What you are asked to do: The expected answer is the set of lines in the data below between the line holding "Athens State University, Athens, AL 35611\\" and the line holding "after many years.", inclusive, written out exactly.

***** Task input

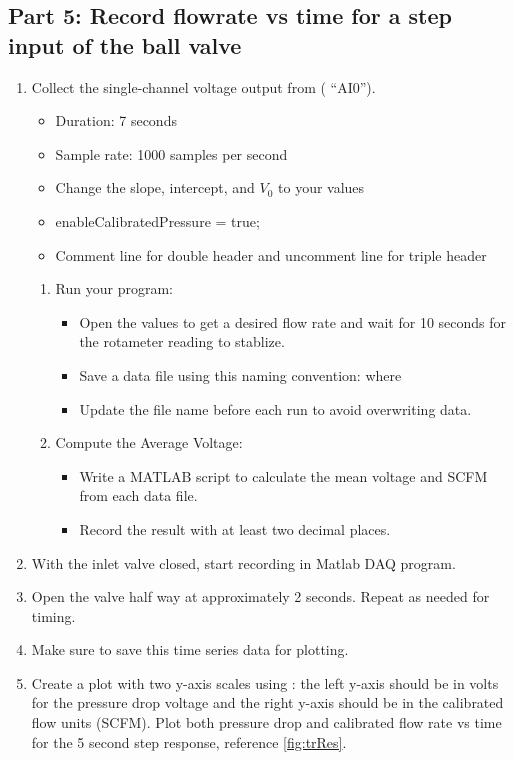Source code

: \documentclass{article} %
\begin{document}
\subsection{Part 5: Record flowrate vs time for a step input of the ball valve}
\begin{enumerate}
    \item Collect the single-channel voltage output from ( “AI0”).
    \begin{itemize}
        \item Duration: 7 seconds
        \item Sample rate: 1000 samples per second
        \item Change the slope, intercept, and $V_0$ to your values
        \item enableCalibratedPressure = true;
        \item Comment line for double header and uncomment line for triple header
    \end{itemize}
        \begin{enumerate}[label=\alph*.]
        \item Run your program:
        \begin{itemize}
            \item Open the values to get a desired flow rate and wait for 10 seconds for the rotameter reading to stablize.
            \item Save a data file using this naming convention:  where
            \item Update the file name before each run to avoid overwriting data.
            \end{itemize}
        
            \item Compute the Average Voltage:
            \begin{itemize}
                \item Write a MATLAB script to calculate the mean voltage and SCFM from each data file.
                \item Record the result with at least two decimal places.
            \end{itemize}
        \end{enumerate}
    \item With the inlet valve closed, start recording in Matlab DAQ program.
    \item Open the valve half way at approximately 2 seconds. Repeat as needed for timing.
    \item Make sure to save this time series data for plotting.
    \item Create a plot with two y-axis scales using : the left y-axis should be in volts for the pressure drop voltage and the right y-axis should be in the calibrated flow units (SCFM).  Plot both pressure drop and calibrated flow rate vs time for the 5 second step response, reference \ref{fig:trRes}. 
\end{enumerate}
\end{document}
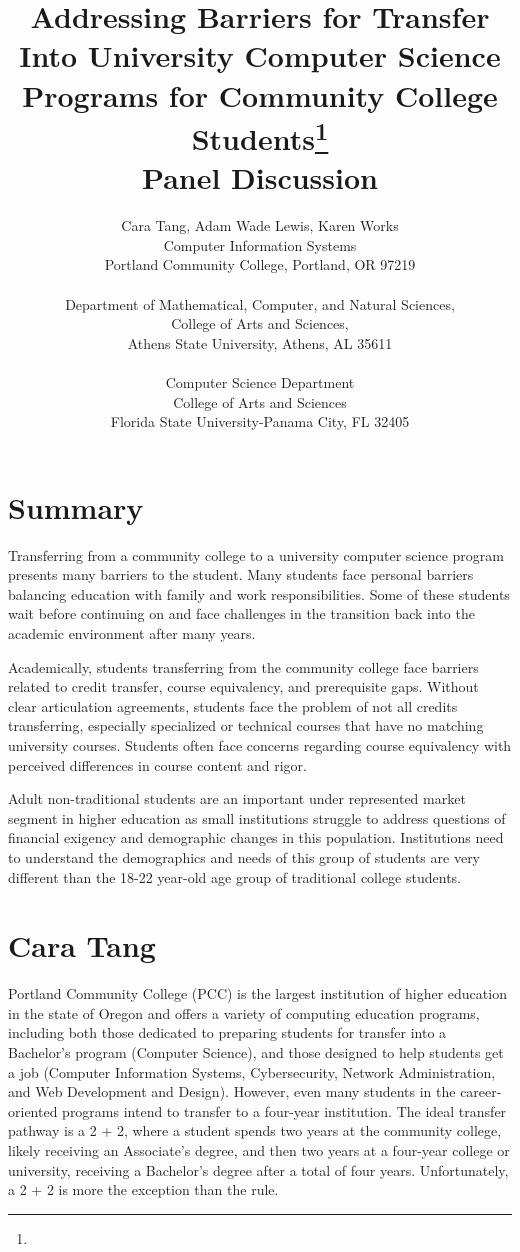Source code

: \documentclass{article}
\title{Addressing Barriers for Transfer Into University Computer Science
  Programs for Community College
  Students\footnote{\protect}
\\
\vspace{0.2in}
\large Panel Discussion
}
\author{
Cara Tang\affmark[1], Adam Wade Lewis\affmark[2], Karen Works\affmark[3]\\
\affmark[1]Computer Information Systems\\
Portland Community College, Portland, OR 97219\\
\email{cara.tang@pcc.edu}\\
\affmark[2]Department of Mathematical, Computer, and Natural Sciences,\\
College of Arts and Sciences,\\
Athens State University, Athens, AL 35611\\
\email{Adam.Lewis@athens.edu}\\
Computer Science Department\\
College of Arts and Sciences\\
Florida State University-Panama City, FL 32405\\
\email{keworks@fsu.edu}
}
\begin{document}
\maketitle

\section{Summary}
Transferring from a community college to a university computer science
program presents many barriers to the student. Many  students face
personal barriers balancing education with family and work
responsibilities.  Some of these students wait before continuing on and
face challenges in the transition back into the academic environment
after many years.

Academically, students transferring from the community college face
barriers related to credit transfer, course equivalency, and
prerequisite gaps. Without clear articulation agreements, students face
the problem of not all credits transferring, especially specialized or
technical courses that have no matching university courses. Students
often face concerns regarding course equivalency with perceived
differences in course content and rigor.

Adult non-traditional students are an important under represented  market segment
in higher education as small institutions struggle to address questions
of financial exigency and demographic changes in this population.
Institutions need to understand the demographics and needs of this group
of students are very different than the 18-22 year-old age group of
traditional college students.

\section{Cara Tang}
Portland Community College (PCC) is the largest institution of higher
education in the state of Oregon and offers a variety of computing
education programs, including both those dedicated to preparing students
for transfer into a Bachelor's program (Computer Science), and those
designed to help students get a job (Computer Information Systems,
Cybersecurity, Network Administration, and Web Development and
Design). However, even many students in the career-oriented programs
intend to transfer to a four-year institution. The ideal transfer
pathway is a 2 + 2, where a student spends two years at the community
college, likely receiving an Associate's degree, and then two years at a
four-year college or university, receiving a Bachelor's degree after a
total of four years. Unfortunately, a 2 + 2 is more the exception than
the rule.
\end{document}
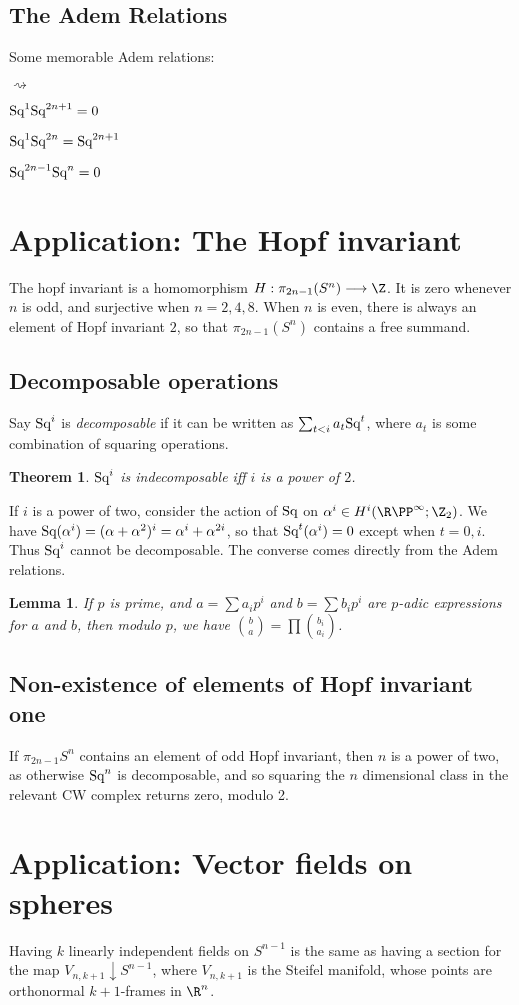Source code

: \documentclass[11pt]{article}
\newcommand{\Squ}{\textup{Sq}}
\theoremstyle{plain}
\newtheorem*{thm*}{Theorem}
\newtheorem*{lem*}{Lemma}
\theoremstyle{definition}
\renewcommand{\to}{\longrightarrow}
\newcommand{\RP}{{\R\PP}}
\newenvironment{itemise}{
\begin{list}{\textup{$\rightsquigarrow$}}
   {
      \setlength{\topsep}{.1cm}
      \setlength{\itemsep}{1pt}
      \setlength{\parskip}{0pt}
      \setlength{\parsep}{0pt}
   }
}{\end{list}\vspace{-.2cm}}
\begin{document}
\subsection{The Adem Relations}
Some memorable Adem relations:
\begin{itemise}
\item $\Squ^1\Squ^{2n+1}=0$
\item $\Squ^1\Squ^{2n}=\Squ^{2n+1}$
\item $\Squ^{2n-1}\Squ^{n}=0$
\end{itemise}
\section{Application: The Hopf invariant}
The hopf invariant is a homomorphism $H:\pi_{2n-1}(S^n)\to\Z$. It is zero whenever $n$ is odd, and surjective when $n=2,4,8$. When $n$ is even, there is always an element of Hopf invariant $2$, so that $\pi_{2n-1}(S^n)$ contains a free summand.
\setcounter{subsection}{1}
\subsection{Decomposable operations}
Say $\Squ^i$ is \emph{decomposable} if it can be written as $\sum_{t<i}a_t\Squ^t$, where $a_t$ is some combination of squaring operations.
\begin{thm*}
$\Squ^i$ is indecomposable iff $i$ is a power of $2$.
\end{thm*}
If $i$ is a power of two, consider the action of $\Squ$ on $\alpha^i\in H^i(\RP^\infty;\Z_2)$. We have $\Squ(\alpha^i)=(\alpha+\alpha^2)^i=\alpha^i+\alpha^{2i}$, so that $\Squ^t(\alpha^i)=0$ except when $t=0,i$. Thus $\Squ^i$ cannot be decomposable. The converse comes directly from the Adem relations.
\begin{lem*}
If $p$ is prime, and $a=\sum a_ip^i$ and $b=\sum b_ip^i$ are $p$-adic expressions for $a$ and $b$, then modulo $p$, we have ${b\choose a}=\prod{b_i\choose a_i}$.
\end{lem*}
\subsection{Non-existence of elements of Hopf invariant one}
If $\pi_{2n-1}S^n$ contains an element of odd Hopf invariant, then $n$ is a power of two, as otherwise $\Squ^n$ is decomposable, and so squaring the $n$ dimensional class in the relevant CW complex returns zero, modulo 2.

\section{Application: Vector fields on spheres}
Having $k$ linearly independent fields on $S^{n-1}$ is the same as having a section for the map $V_{n,k+1}\downarrow S^{n-1}$, where $V_{n,k+1}$ is the Steifel manifold, whose points are orthonormal $k+1$-frames in $\R^n$. 
\end{document}
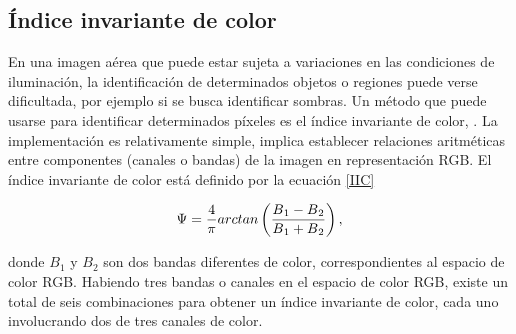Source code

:\subsection{Índice invariante de color} \label{seccion iic}
En una imagen aérea que puede estar sujeta a variaciones en las condiciones de iluminación, la identificación de determinados objetos o regiones puede verse dificultada, por ejemplo si se busca identificar sombras. Un método que puede usarse para identificar determinados píxeles es el índice invariante de color, \cite{gevers_pictoseek_2000, tsai_comparative_2006, singhal_automatic_2014, noauthor_using_nodate, sirmacek_building_2008, chang_unsupervised_nodate}. La implementación es relativamente simple, implica establecer relaciones aritméticas entre componentes (canales o bandas) de la imagen en representación RGB. El índice invariante de color está definido por la ecuación \ref{IIC} 


\begin{equation}
	\Psi=\frac{4}{\pi} arctan\left(\frac{B\textsubscript{1}-B\textsubscript{2}}{B\textsubscript{1}+B\textsubscript{2}}\right),\label{IIC}
\end{equation}

 donde $B_1$ y $B_2$ son dos bandas diferentes de color, correspondientes al espacio de color RGB.
Habiendo tres bandas o canales en el espacio de color RGB, existe un total de seis combinaciones para obtener un índice invariante de color, cada uno involucrando dos de tres canales de color.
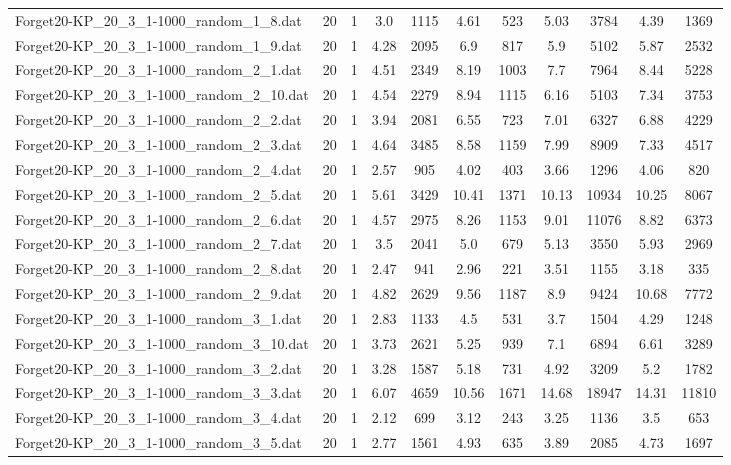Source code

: \begin{table}[!ht]
\begin{tabular}{lcccccccccc}
Forget20-KP\_20\_3\_1-1000\_random\_1\_8.dat & 20 & 1 & 3.0 & 1115 & 4.61 & 523 & 5.03 & 3784 & 4.39 & 1369 \\
Forget20-KP\_20\_3\_1-1000\_random\_1\_9.dat & 20 & 1 & 4.28 & 2095 & 6.9 & 817 & 5.9 & 5102 & 5.87 & 2532 \\
Forget20-KP\_20\_3\_1-1000\_random\_2\_1.dat & 20 & 1 & 4.51 & 2349 & 8.19 & 1003 & 7.7 & 7964 & 8.44 & 5228 \\
Forget20-KP\_20\_3\_1-1000\_random\_2\_10.dat & 20 & 1 & 4.54 & 2279 & 8.94 & 1115 & 6.16 & 5103 & 7.34 & 3753 \\
Forget20-KP\_20\_3\_1-1000\_random\_2\_2.dat & 20 & 1 & 3.94 & 2081 & 6.55 & 723 & 7.01 & 6327 & 6.88 & 4229 \\
Forget20-KP\_20\_3\_1-1000\_random\_2\_3.dat & 20 & 1 & 4.64 & 3485 & 8.58 & 1159 & 7.99 & 8909 & 7.33 & 4517 \\
Forget20-KP\_20\_3\_1-1000\_random\_2\_4.dat & 20 & 1 & 2.57 & 905 & 4.02 & 403 & 3.66 & 1296 & 4.06 & 820 \\
Forget20-KP\_20\_3\_1-1000\_random\_2\_5.dat & 20 & 1 & 5.61 & 3429 & 10.41 & 1371 & 10.13 & 10934 & 10.25 & 8067 \\
Forget20-KP\_20\_3\_1-1000\_random\_2\_6.dat & 20 & 1 & 4.57 & 2975 & 8.26 & 1153 & 9.01 & 11076 & 8.82 & 6373 \\
Forget20-KP\_20\_3\_1-1000\_random\_2\_7.dat & 20 & 1 & 3.5 & 2041 & 5.0 & 679 & 5.13 & 3550 & 5.93 & 2969 \\
Forget20-KP\_20\_3\_1-1000\_random\_2\_8.dat & 20 & 1 & 2.47 & 941 & 2.96 & 221 & 3.51 & 1155 & 3.18 & 335 \\
Forget20-KP\_20\_3\_1-1000\_random\_2\_9.dat & 20 & 1 & 4.82 & 2629 & 9.56 & 1187 & 8.9 & 9424 & 10.68 & 7772 \\
Forget20-KP\_20\_3\_1-1000\_random\_3\_1.dat & 20 & 1 & 2.83 & 1133 & 4.5 & 531 & 3.7 & 1504 & 4.29 & 1248 \\
Forget20-KP\_20\_3\_1-1000\_random\_3\_10.dat & 20 & 1 & 3.73 & 2621 & 5.25 & 939 & 7.1 & 6894 & 6.61 & 3289 \\
Forget20-KP\_20\_3\_1-1000\_random\_3\_2.dat & 20 & 1 & 3.28 & 1587 & 5.18 & 731 & 4.92 & 3209 & 5.2 & 1782 \\
Forget20-KP\_20\_3\_1-1000\_random\_3\_3.dat & 20 & 1 & 6.07 & 4659 & 10.56 & 1671 & 14.68 & 18947 & 14.31 & 11810 \\
Forget20-KP\_20\_3\_1-1000\_random\_3\_4.dat & 20 & 1 & 2.12 & 699 & 3.12 & 243 & 3.25 & 1136 & 3.5 & 653 \\
Forget20-KP\_20\_3\_1-1000\_random\_3\_5.dat & 20 & 1 & 2.77 & 1561 & 4.93 & 635 & 3.89 & 2085 & 4.73 & 1697 \\

\end{tabular}
\end{table}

**********

Task solution:
Athens State University, Athens, AL 35611\\
\email{Adam.Lewis@athens.edu}\\
Computer Science Department\\
College of Arts and Sciences\\
Florida State University-Panama City, FL 32405\\
\email{keworks@fsu.edu}
}
\begin{document}
\maketitle

\section{Summary}
Transferring from a community college to a university computer science
program presents many barriers to the student. Many  students face
personal barriers balancing education with family and work
responsibilities.  Some of these students wait before continuing on and
face challenges in the transition back into the academic environment
after many years.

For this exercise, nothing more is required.